Activity
Copy nothing before the line that contains "to the project](adding_ssh_key.md)"; from there, transcribe each line exactly through the end of the material, omitting pictures.

Given information
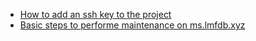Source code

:
* [How to add an ssh key to the project](adding_ssh_key.md)
* [Basic steps to performe maintenance on ms.lmfdb.xyz](maintenace_on_ms.md)
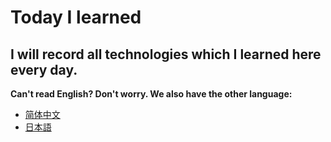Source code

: # Today I learned

## I will record all technologies which I learned here every day. 

**Can't read English? Don't worry. We also have the other language:**

- [简体中文](README.zh_CN.md)
- [日本語](README.ja_JP.md)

Response
* [How to add an ssh key to the project](adding_ssh_key.md)
* [Basic steps to performe maintenance on ms.lmfdb.xyz](maintenace_on_ms.md)
Source code

: # Today I learned

## I will record all technologies which I learned here every day. 

**Can't read English? Don't worry. We also have the other language:**

- [简体中文](README.zh_CN.md)
- [日本語](README.ja_JP.md)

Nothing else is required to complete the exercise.